(Source data)
=== Section Start ===

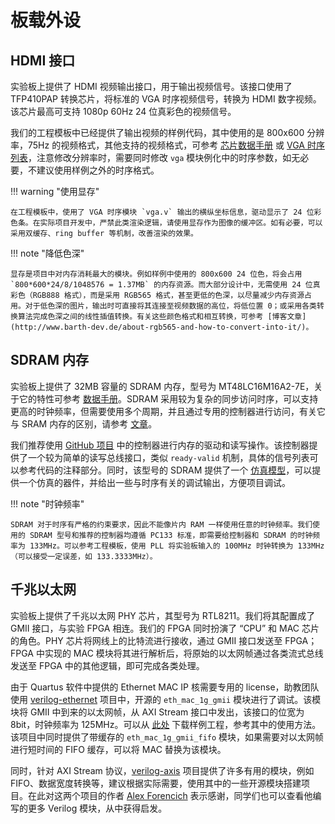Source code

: # 板载外设

## HDMI 接口

实验板上提供了 HDMI 视频输出接口，用于输出视频信号。该接口使用了 TFP410PAP 转换芯片，将标准的 VGA 时序视频信号，转换为 HDMI 数字视频。该芯片最高可支持 1080p 60Hz 24 位真彩色的视频信号。

我们的工程模板中已经提供了输出视频的样例代码，其中使用的是 800x600 分辨率，75Hz 的视频格式，其他支持的视频格式，可参考 [芯片数据手册](https://www.ti.com/lit/ds/symlink/tfp410.pdf) 或 [VGA 时序列表](http://tinyvga.com/vga-timing)，注意修改分辨率时，需要同时修改 `vga` 模块例化中的时序参数，如无必要，不建议使用样例之外的时序格式。

!!! warning "使用显存"

    在工程模板中，使用了 VGA 时序模块 `vga.v` 输出的横纵坐标信息，驱动显示了 24 位彩色条。在实际项目开发中，严禁此类渲染逻辑，请使用显存作为图像的缓冲区。如有必要，可以采用双缓存、ring buffer 等机制，改善渲染的效果。

!!! note "降低色深"

    显存是项目中对内存消耗最大的模块。例如样例中使用的 800x600 24 位色，将会占用 `800*600*24/8/1048576 = 1.37MB` 的内存资源。而大部分设计中，无需使用 24 位真彩色（RGB888 格式），而是采用 RGB565 格式，甚至更低的色深，以尽量减少内存资源占用。对于低色深的图片，输出时可直接将其连接至视频数据的高位，将低位置 0；或采用各类转换算法完成色深之间的线性插值转换。有关这些颜色格式和相互转换，可参考 [博客文章](http://www.barth-dev.de/about-rgb565-and-how-to-convert-into-it/)。


## SDRAM 内存

实验板上提供了 32MB 容量的 SDRAM 内存，型号为 MT48LC16M16A2-7E，关于它的特性可参考 [数据手册](https://www.micron.com/-/media/client/global/documents/products/data-sheet/dram/256mb_sdr.pdf)。SDRAM 采用较为复杂的同步访问时序，可以支持更高的时钟频率，但需要使用多个周期，并且通过专用的控制器进行访问，有关它与 SRAM 内存的区别，请参考 [文章](http://www.differencebetween.net/object/difference-between-sram-and-sdram/)。

我们推荐使用 [GitHub 项目](https://github.com/stffrdhrn/sdram-controller/blob/master/rtl/sdram_controller.v) 中的控制器进行内存的驱动和读写操作。该控制器提供了一个较为简单的读写总线接口，类似 `ready-valid` 机制，具体的信号列表可以参考代码的注释部分。同时，该型号的 SDRAM 提供了一个 [仿真模型](https://github.com/lgeek/orpsoc/blob/master/bench/verilog/mt48lc16m16a2.v)，可以提供一个仿真的器件，并给出一些与时序有关的调试输出，方便项目调试。

!!! note "时钟频率"

    SDRAM 对于时序有严格的约束要求，因此不能像片内 RAM 一样使用任意的时钟频率。我们使用的 SDRAM 型号和推荐的控制器均遵循 PC133 标准，即需要给控制器和 SDRAM 的时钟频率为 133MHz。可以参考工程模板，使用 PLL 将实验板输入的 100MHz 时钟转换为 133MHz（可以接受一定误差，如 133.3333MHz）。


## 千兆以太网

实验板上提供了千兆以太网 PHY 芯片，其型号为 RTL8211。我们将其配置成了 GMII 接口，与实验 FPGA 相连。我们的 FPGA 同时扮演了 “CPU” 和 MAC 芯片的角色。PHY 芯片将网线上的比特流进行接收，通过 GMII 接口发送至 FPGA；FPGA 中实现的 MAC 模块将其进行解析后，将原始的以太网帧通过各类流式总线发送至 FPGA 中的其他逻辑，即可完成各类处理。

由于 Quartus 软件中提供的 Ethernet MAC IP 核需要专用的 license，助教团队使用 [verilog-ethernet](https://github.com/alexforencich/verilog-axis) 项目中，开源的 `eth_mac_1g_gmii` 模块进行了调试。该模块将 GMII 中到来的以太网帧，从 AXI Stream 接口中发出，该接口的位宽为 8bit，时钟频率为 125MHz。可以从 [此处](../static/ethernet-example.zip) 下载样例工程，参考其中的使用方法。该项目中同时提供了带缓存的 `eth_mac_1g_gmii_fifo` 模块，如果需要对以太网帧进行短时间的 FIFO 缓存，可以将 MAC 替换为该模块。

同时，针对 AXI Stream 协议，[verilog-axis](https://github.com/alexforencich/verilog-axis) 项目提供了许多有用的模块，例如 FIFO、数据宽度转换等，建议根据实际需要，使用其中的一些开源模块搭建项目。在此对这两个项目的作者 [Alex Forencich](https://github.com/alexforencich) 表示感谢，同学们也可以查看他编写的更多 Verilog 模块，从中获得启发。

=== Section End ===

## WORK TASK
Begin with the line that contains "实验板上提供了 32MB 容量的" and quote each line after it exactly, stopping after the last line of the data.

## SOLUTION
实验板上提供了 32MB 容量的 SDRAM 内存，型号为 MT48LC16M16A2-7E，关于它的特性可参考 [数据手册](https://www.micron.com/-/media/client/global/documents/products/data-sheet/dram/256mb_sdr.pdf)。SDRAM 采用较为复杂的同步访问时序，可以支持更高的时钟频率，但需要使用多个周期，并且通过专用的控制器进行访问，有关它与 SRAM 内存的区别，请参考 [文章](http://www.differencebetween.net/object/difference-between-sram-and-sdram/)。

我们推荐使用 [GitHub 项目](https://github.com/stffrdhrn/sdram-controller/blob/master/rtl/sdram_controller.v) 中的控制器进行内存的驱动和读写操作。该控制器提供了一个较为简单的读写总线接口，类似 `ready-valid` 机制，具体的信号列表可以参考代码的注释部分。同时，该型号的 SDRAM 提供了一个 [仿真模型](https://github.com/lgeek/orpsoc/blob/master/bench/verilog/mt48lc16m16a2.v)，可以提供一个仿真的器件，并给出一些与时序有关的调试输出，方便项目调试。

!!! note "时钟频率"

    SDRAM 对于时序有严格的约束要求，因此不能像片内 RAM 一样使用任意的时钟频率。我们使用的 SDRAM 型号和推荐的控制器均遵循 PC133 标准，即需要给控制器和 SDRAM 的时钟频率为 133MHz。可以参考工程模板，使用 PLL 将实验板输入的 100MHz 时钟转换为 133MHz（可以接受一定误差，如 133.3333MHz）。


## 千兆以太网

实验板上提供了千兆以太网 PHY 芯片，其型号为 RTL8211。我们将其配置成了 GMII 接口，与实验 FPGA 相连。我们的 FPGA 同时扮演了 “CPU” 和 MAC 芯片的角色。PHY 芯片将网线上的比特流进行接收，通过 GMII 接口发送至 FPGA；FPGA 中实现的 MAC 模块将其进行解析后，将原始的以太网帧通过各类流式总线发送至 FPGA 中的其他逻辑，即可完成各类处理。

由于 Quartus 软件中提供的 Ethernet MAC IP 核需要专用的 license，助教团队使用 [verilog-ethernet](https://github.com/alexforencich/verilog-axis) 项目中，开源的 `eth_mac_1g_gmii` 模块进行了调试。该模块将 GMII 中到来的以太网帧，从 AXI Stream 接口中发出，该接口的位宽为 8bit，时钟频率为 125MHz。可以从 [此处](../static/ethernet-example.zip) 下载样例工程，参考其中的使用方法。该项目中同时提供了带缓存的 `eth_mac_1g_gmii_fifo` 模块，如果需要对以太网帧进行短时间的 FIFO 缓存，可以将 MAC 替换为该模块。

同时，针对 AXI Stream 协议，[verilog-axis](https://github.com/alexforencich/verilog-axis) 项目提供了许多有用的模块，例如 FIFO、数据宽度转换等，建议根据实际需要，使用其中的一些开源模块搭建项目。在此对这两个项目的作者 [Alex Forencich](https://github.com/alexforencich) 表示感谢，同学们也可以查看他编写的更多 Verilog 模块，从中获得启发。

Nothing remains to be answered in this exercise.